Work order » What lines of the data hold the string "create"? Copy them all.

────────────────────

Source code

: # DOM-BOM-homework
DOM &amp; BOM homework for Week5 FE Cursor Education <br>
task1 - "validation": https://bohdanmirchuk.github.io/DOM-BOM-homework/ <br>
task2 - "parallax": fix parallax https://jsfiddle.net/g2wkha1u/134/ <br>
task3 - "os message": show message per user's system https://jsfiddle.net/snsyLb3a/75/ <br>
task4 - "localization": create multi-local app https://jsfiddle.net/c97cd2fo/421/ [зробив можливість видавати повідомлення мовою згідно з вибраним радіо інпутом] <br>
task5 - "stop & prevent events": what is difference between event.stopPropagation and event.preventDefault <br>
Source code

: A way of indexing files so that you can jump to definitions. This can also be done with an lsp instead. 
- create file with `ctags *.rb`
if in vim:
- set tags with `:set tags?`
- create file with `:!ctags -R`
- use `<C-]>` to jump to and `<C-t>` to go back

────────────────────

Task response »
task4 - "localization": create multi-local app https://jsfiddle.net/c97cd2fo/421/ [зробив можливість видавати повідомлення мовою згідно з вибраним радіо інпутом] <br>
- create file with `ctags *.rb`
- create file with `:!ctags -R`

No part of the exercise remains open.